● **WHAT IS BEING ASKED**
Scan the records for the word "Failed". Copy each line that includes it.

──────── THE DATA

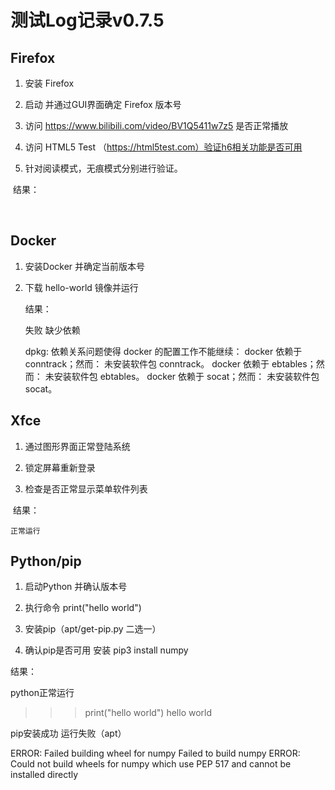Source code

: # 测试Log记录v0.7.5







## Firefox

1. 安装 Firefox

2. 启动 并通过GUI界面确定 Firefox 版本号

3. 访问 https://www.bilibili.com/video/BV1Q5411w7z5 是否正常播放

4. 访问 HTML5 Test （https://html5test.com）验证h6相关功能是否可用

5. 针对阅读模式，无痕模式分别进行验证。

​	结果：

​	




## Docker

1. 安装Docker 并确定当前版本号

2. 下载 hello-world 镜像并运行

   结果：

   失败 缺少依赖

   dpkg: 依赖关系问题使得 docker 的配置工作不能继续：
    docker 依赖于 conntrack；然而：
     未安装软件包 conntrack。
    docker 依赖于 ebtables；然而：
     未安装软件包 ebtables。
    docker 依赖于 socat；然而：
     未安装软件包 socat。

   

## Xfce

1. 通过图形界面正常登陆系统

2. 锁定屏幕重新登录

3. 检查是否正常显示菜单软件列表



​	结果：

  	正常运行


## Python/pip

1. 启动Python 并确认版本号

2. 执行命令 print("hello world")

3. 安装pip（apt/get-pip.py 二选一）

4. 确认pip是否可用 安装 pip3 install numpy

结果：

 python正常运行

>>> print("hello world")
>>> hello world

pip安装成功 运行失败（apt）

 ERROR: Failed building wheel for numpy
Failed to build numpy
ERROR: Could not build wheels for numpy which use PEP 517 and cannot be installed directly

────────────────

● **YOUR RESPONSE**
 ERROR: Failed building wheel for numpy
Failed to build numpy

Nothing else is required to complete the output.